Copy each line of the entries that includes the word "新浪网友".

Pictures paired with source code
++++++++

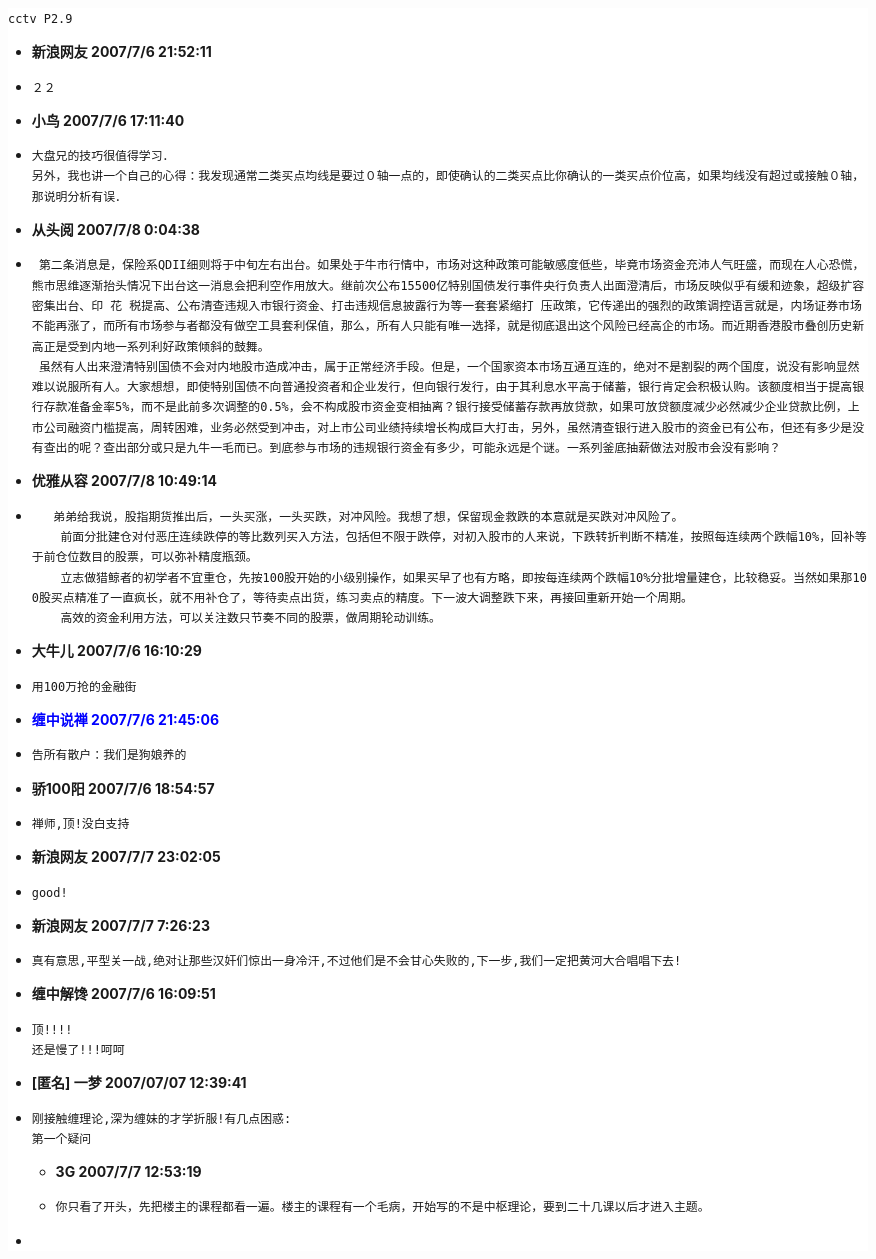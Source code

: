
   ```
  cctv P2.9
  ```
- **新浪网友 2007/7/6 21:52:11**
- ```
  ２２
  ```
- **小鸟 2007/7/6 17:11:40**
- ```
  大盘兄的技巧很值得学习．
  另外，我也讲一个自己的心得：我发现通常二类买点均线是要过０轴一点的，即使确认的二类买点比你确认的一类买点价位高，如果均线没有超过或接触０轴，那说明分析有误．
  ```
- **从头阅 2007/7/8 0:04:38**
- ```
   第二条消息是，保险系QDII细则将于中旬左右出台。如果处于牛市行情中，市场对这种政策可能敏感度低些，毕竟市场资金充沛人气旺盛，而现在人心恐慌，熊市思维逐渐抬头情况下出台这一消息会把利空作用放大。继前次公布15500亿特别国债发行事件央行负责人出面澄清后，市场反映似乎有缓和迹象，超级扩容密集出台、印 花 税提高、公布清查违规入市银行资金、打击违规信息披露行为等一套套紧缩打 压政策，它传递出的强烈的政策调控语言就是，内场证券市场不能再涨了，而所有市场参与者都没有做空工具套利保值，那么，所有人只能有唯一选择，就是彻底退出这个风险已经高企的市场。而近期香港股市叠创历史新高正是受到内地一系列利好政策倾斜的鼓舞。 
   虽然有人出来澄清特别国债不会对内地股市造成冲击，属于正常经济手段。但是，一个国家资本市场互通互连的，绝对不是割裂的两个国度，说没有影响显然难以说服所有人。大家想想，即使特别国债不向普通投资者和企业发行，但向银行发行，由于其利息水平高于储蓄，银行肯定会积极认购。该额度相当于提高银行存款准备金率5%，而不是此前多次调整的0.5%，会不构成股市资金变相抽离？银行接受储蓄存款再放贷款，如果可放贷额度减少必然减少企业贷款比例，上市公司融资门槛提高，周转困难，业务必然受到冲击，对上市公司业绩持续增长构成巨大打击，另外，虽然清查银行进入股市的资金已有公布，但还有多少是没有查出的呢？查出部分或只是九牛一毛而已。到底参与市场的违规银行资金有多少，可能永远是个谜。一系列釜底抽薪做法对股市会没有影响？ 
  ```
- **优雅从容 2007/7/8 10:49:14**
- ```
     弟弟给我说，股指期货推出后，一头买涨，一头买跌，对冲风险。我想了想，保留现金救跌的本意就是买跌对冲风险了。
      前面分批建仓对付恶庄连续跌停的等比数列买入方法，包括但不限于跌停，对初入股市的人来说，下跌转折判断不精准，按照每连续两个跌幅10%，回补等于前仓位数目的股票，可以弥补精度瓶颈。
      立志做猎鲸者的初学者不宜重仓，先按100股开始的小级别操作，如果买早了也有方略，即按每连续两个跌幅10%分批增量建仓，比较稳妥。当然如果那100股买点精准了一直疯长，就不用补仓了，等待卖点出货，练习卖点的精度。下一波大调整跌下来，再接回重新开始一个周期。
      高效的资金利用方法，可以关注数只节奏不同的股票，做周期轮动训练。
  ```
- **大牛儿 2007/7/6 16:10:29**
- ```
  用100万抢的金融街
  ```
- <font color='blue'>**缠中说禅 2007/7/6 21:45:06**</font>
- ```
  告所有散户：我们是狗娘养的
  ```
- **骄100阳 2007/7/6 18:54:57**
- ```
  禅师,顶!没白支持
  ```
- **新浪网友 2007/7/7 23:02:05**
- ```
  good!
  ```
- **新浪网友 2007/7/7 7:26:23**
- ```
  真有意思,平型关一战,绝对让那些汉奸们惊出一身冷汗,不过他们是不会甘心失败的,下一步,我们一定把黄河大合唱唱下去!
  ```
- **缠中解馋 2007/7/6 16:09:51**
- ```
  顶!!!!
  还是慢了!!!呵呵
  ```
- **[匿名] 一梦  2007/07/07 12:39:41**
- ```
  刚接触缠理论,深为缠妹的才学折服!有几点困惑:
  第一个疑问
  ```
   - **3G 2007/7/7 12:53:19**
   - ```
     你只看了开头，先把楼主的课程都看一遍。楼主的课程有一个毛病，开始写的不是中枢理论，要到二十几课以后才进入主题。
     ```
- ```
  ```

++++++++

### Exercise response
- **新浪网友 2007/7/6 21:52:11**
- **新浪网友 2007/7/7 23:02:05**
- **新浪网友 2007/7/7 7:26:23**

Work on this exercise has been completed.